In many cases it is clear whether an individual can work from home or not. We are assisting in a number of cases where there is a dispute. The first and most important step for all employers is to discuss the individual circumstances with the individual and try to reach agreement.
Until 31 March 2021 clinically extremely vulnerable individuals are recommended to not attend their workplace. If they are unable to work from home they are advised to discuss alternative approaches with their employer which would enable them to work in some capacity.
Individuals advised to shield may claim statutory sick pay (SSP) until 31 March 2021. They may also be furloughed under the Coronavirus Job Retention Scheme (CJRS). For further summary details on both please see below.
From 1 April 2021 previously shielding individuals who cannot work from home ‘should now attend [the] workplace’ as well as take extra precautions and keep social interactions low.
Individuals living in a household with someone who is clinically extremely vulnerable have not been required to shield; they should continue to attend work if they are unable to work from home.
The CJRS, commonly referred to as furlough, was announced 20 March 2020 and has undergone various changes during the pandemic.
From 1 July 2020 flexi-furlough has been possible – where individuals work reduced hours and are on furlough for the balance of the hours. Full pay must be paid for hours worked. For hours not worked, employers can claim under the CJRS and pay to the employee a reduced amount.

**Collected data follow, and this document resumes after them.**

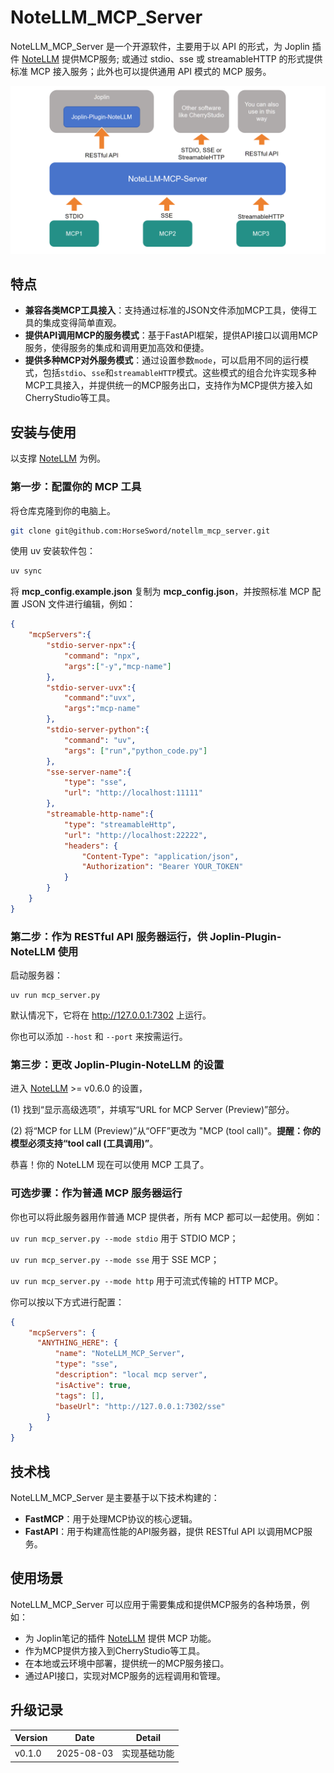 # NoteLLM_MCP_Server

NoteLLM_MCP_Server 是一个开源软件，主要用于以 API 的形式，为 Joplin 插件 [NoteLLM](https://github.com/HorseSword/joplin-plugin-notellm) 提供MCP服务; 或通过 stdio、sse 或 streamableHTTP 的形式提供标准 MCP 接入服务；此外也可以提供通用 API 模式的 MCP 服务。

![image-20250804125837846](./_img/image-20250804125837846.png)



## 特点

- **兼容各类MCP工具接入**：支持通过标准的JSON文件添加MCP工具，使得工具的集成变得简单直观。
- **提供API调用MCP的服务模式**：基于FastAPI框架，提供API接口以调用MCP服务，使得服务的集成和调用更加高效和便捷。
- **提供多种MCP对外服务模式**：通过设置参数`mode`，可以启用不同的运行模式，包括`stdio`、`sse`和`streamableHTTP`模式。这些模式的组合允许实现多种MCP工具接入，并提供统一的MCP服务出口，支持作为MCP提供方接入如CherryStudio等工具。



## 安装与使用

以支撑 [NoteLLM](https://github.com/HorseSword/joplin-plugin-notellm) 为例。

### 第一步：配置你的 MCP 工具

将仓库克隆到你的电脑上。

```bash
git clone git@github.com:HorseSword/notellm_mcp_server.git
```

使用 uv 安装软件包：

```bash
uv sync
```

将 **mcp_config.example.json** 复制为 **mcp_config.json**，并按照标准 MCP 配置 JSON 文件进行编辑，例如：

```json
{
    "mcpServers":{
        "stdio-server-npx":{
            "command": "npx",
            "args":["-y","mcp-name"]
        },
        "stdio-server-uvx":{
            "command":"uvx",
            "args":"mcp-name"
        },
        "stdio-server-python":{
            "command": "uv",
            "args": ["run","python_code.py"]
        },
        "sse-server-name":{
            "type": "sse",
            "url": "http://localhost:11111"
        },
        "streamable-http-name":{
            "type": "streamableHttp",
            "url": "http://localhost:22222",
            "headers": {
                "Content-Type": "application/json",
                "Authorization": "Bearer YOUR_TOKEN"
            }
        }
    }
}
```



### 第二步：作为 RESTful API 服务器运行，供 Joplin-Plugin-NoteLLM 使用

启动服务器：

```
uv run mcp_server.py
```

默认情况下，它将在 http://127.0.0.1:7302 上运行。

你也可以添加 `--host` 和 `--port` 来按需运行。



### 第三步：更改 Joplin-Plugin-NoteLLM 的设置

进入 [NoteLLM](https://github.com/HorseSword/joplin-plugin-notellm) >= v0.6.0 的设置，

(1) 找到“显示高级选项”，并填写“URL for MCP Server (Preview)”部分。

(2) 将“MCP for LLM (Preview)”从“OFF”更改为 "MCP (tool call)"。**提醒：你的模型必须支持“tool call (工具调用)”**。

恭喜！你的 NoteLLM 现在可以使用 MCP 工具了。



### 可选步骤：作为普通 MCP 服务器运行

你也可以将此服务器用作普通 MCP 提供者，所有 MCP 都可以一起使用。例如：

`uv run mcp_server.py --mode stdio` 用于 STDIO MCP；

`uv run mcp_server.py --mode sse` 用于 SSE MCP；

`uv run mcp_server.py --mode http` 用于可流式传输的 HTTP MCP。

你可以按以下方式进行配置：

```json
{
    "mcpServers": {
  	  "ANYTHING_HERE": {
          "name": "NoteLLM_MCP_Server",
          "type": "sse",
          "description": "local mcp server",
          "isActive": true,
          "tags": [],
          "baseUrl": "http://127.0.0.1:7302/sse"
    	}
	}
}
```



## 技术栈

NoteLLM_MCP_Server 是主要基于以下技术构建的：

- **FastMCP**：用于处理MCP协议的核心逻辑。
- **FastAPI**：用于构建高性能的API服务器，提供 RESTful API 以调用MCP服务。



## 使用场景

NoteLLM_MCP_Server 可以应用于需要集成和提供MCP服务的各种场景，例如：

- 为 Joplin笔记的插件 [NoteLLM](https://github.com/HorseSword/joplin-plugin-notellm) 提供 MCP 功能。
- 作为MCP提供方接入到CherryStudio等工具。
- 在本地或云环境中部署，提供统一的MCP服务接口。
- 通过API接口，实现对MCP服务的远程调用和管理。



## 升级记录

Version | Date | Detail
--|--|--
v0.1.0 | 2025-08-03 | 实现基础功能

The payment under furlough for hours not worked is the lower of 80% of wage costs up to £2,500 per calendar month. The employer must also pay employer national insurance contributions (NICs) and auto-enrolment pension contributions on furlough pay. From July 2021, employers must contribute 10% to employees' furlough pay (meaning they can claim 70% under the CJRS), rising to 20% for August and September 2021 (meaning they can claim 60% under the CJRS) and employees will continue to be paid 80% up to £2,500.

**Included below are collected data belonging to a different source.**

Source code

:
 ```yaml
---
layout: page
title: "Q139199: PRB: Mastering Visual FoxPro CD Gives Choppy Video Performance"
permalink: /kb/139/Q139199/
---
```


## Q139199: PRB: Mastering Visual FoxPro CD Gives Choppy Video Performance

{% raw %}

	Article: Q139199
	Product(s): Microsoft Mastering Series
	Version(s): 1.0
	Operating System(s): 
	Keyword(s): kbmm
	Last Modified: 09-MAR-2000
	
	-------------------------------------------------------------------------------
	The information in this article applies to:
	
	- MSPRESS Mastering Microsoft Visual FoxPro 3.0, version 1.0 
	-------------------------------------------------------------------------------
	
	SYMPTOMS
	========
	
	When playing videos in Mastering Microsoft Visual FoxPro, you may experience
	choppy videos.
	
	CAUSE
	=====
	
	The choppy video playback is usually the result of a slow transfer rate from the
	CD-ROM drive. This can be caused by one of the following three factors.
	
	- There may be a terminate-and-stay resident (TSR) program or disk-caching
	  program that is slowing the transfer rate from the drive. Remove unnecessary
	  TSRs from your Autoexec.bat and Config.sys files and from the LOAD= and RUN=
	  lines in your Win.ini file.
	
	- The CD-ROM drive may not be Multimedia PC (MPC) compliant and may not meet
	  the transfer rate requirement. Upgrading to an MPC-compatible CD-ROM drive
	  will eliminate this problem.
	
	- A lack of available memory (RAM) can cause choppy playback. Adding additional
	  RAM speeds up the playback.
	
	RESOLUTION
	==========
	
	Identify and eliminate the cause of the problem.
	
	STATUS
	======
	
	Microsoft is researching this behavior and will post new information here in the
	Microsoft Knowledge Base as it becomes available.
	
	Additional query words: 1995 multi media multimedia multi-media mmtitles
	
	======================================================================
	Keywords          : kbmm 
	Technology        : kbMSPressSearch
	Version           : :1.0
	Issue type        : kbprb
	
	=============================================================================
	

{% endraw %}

Employees must have been employed and on the PAYE payroll before midnight on 30 October 2020 in addition to a Real Time Information (RTI) submission to HMRC made between 20 March 2020 and 30 October 2020. From 1 May 2021, employees must have been employed before midnight on 2 March 2021 and an RTI submission made between 20 March 2020 and 2 March 2021.
Furlough is mainly to support people who are unable to work at all during the pandemic as well as to support parents who have to look after children or provide care to others.

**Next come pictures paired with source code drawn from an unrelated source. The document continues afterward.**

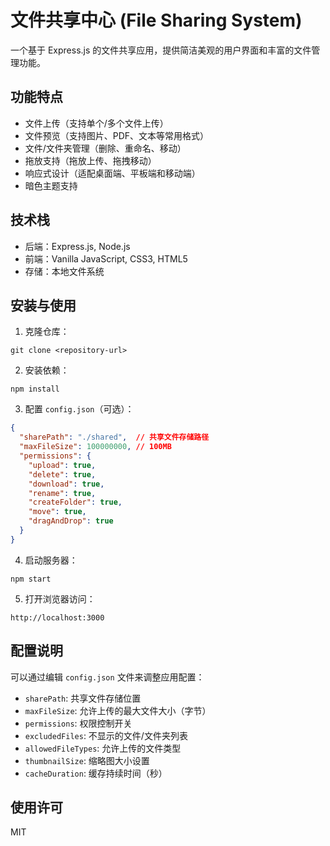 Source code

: # 文件共享中心 (File Sharing System)

一个基于 Express.js 的文件共享应用，提供简洁美观的用户界面和丰富的文件管理功能。

## 功能特点

- 文件上传（支持单个/多个文件上传）
- 文件预览（支持图片、PDF、文本等常用格式）
- 文件/文件夹管理（删除、重命名、移动）
- 拖放支持（拖放上传、拖拽移动）
- 响应式设计（适配桌面端、平板端和移动端）
- 暗色主题支持

## 技术栈

- 后端：Express.js, Node.js
- 前端：Vanilla JavaScript, CSS3, HTML5
- 存储：本地文件系统

## 安装与使用

1. 克隆仓库：
```
git clone <repository-url>
```

2. 安装依赖：
```
npm install
```

3. 配置 `config.json`（可选）：
```json
{
  "sharePath": "./shared",  // 共享文件存储路径
  "maxFileSize": 100000000, // 100MB
  "permissions": {
    "upload": true,
    "delete": true,
    "download": true,
    "rename": true,
    "createFolder": true,
    "move": true,
    "dragAndDrop": true
  }
}
```

4. 启动服务器：
```
npm start
```

5. 打开浏览器访问：
```
http://localhost:3000
```

## 配置说明

可以通过编辑 `config.json` 文件来调整应用配置：

- `sharePath`: 共享文件存储位置
- `maxFileSize`: 允许上传的最大文件大小（字节）
- `permissions`: 权限控制开关
- `excludedFiles`: 不显示的文件/文件夹列表
- `allowedFileTypes`: 允许上传的文件类型
- `thumbnailSize`: 缩略图大小设置
- `cacheDuration`: 缓存持续时间（秒）

## 使用许可

MIT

The CJRS is due to end on 30 September 2021.
SSP is payable to an employee unable to attend work due to incapacity. During the pandemic, individuals are incapacitated if they:
- Are shielding and unable to work (until 31 March 2021)
- Are self-isolating in certain circumstances and unable to work
- Developed symptoms of COVID-19 while already self-isolating
- Have been advised through the contact tracing system that they have come into contact with someone and are self-isolating
- Have tested positive for COVID-19 and self-isolating
- Are living with someone who has tested positive for COVID-19 and are elf-isolating
- have been advised to self-isolate at home for a period of up to 14 days before their admission date to hospital for surgery or another hospital procedure and are staying at home in accordance with that advice
SSP is payable for absences of at least four days, but it will be payable from the first day (if absence started on or after 13 March 2020).
SSP is not payable to employees:
- who are clinically vulnerable but not on the shielding list
- returning from overseas and required to quarantine
SSP is paid at the rate of £95.85 up to 3 April 2021 and £96.35 from 4 April 2021.
Whether individuals are entitled to enhanced or contractual sick pay will depend on any policies and procedures and contractual arrangements.
Holiday and furlough for your employees
Employees on furlough continue to accrue statutory holiday entitlements as if they were working normally along with any additional holiday provided for under their employment contract. They may also take (and be required to take) holiday without disrupting furlough.
Holiday pay must be calculated and paid at your pre-furlough rate of pay and, if holiday is taken during a furlough period, the employer must pay the difference between the holiday pay rate and furlough rate.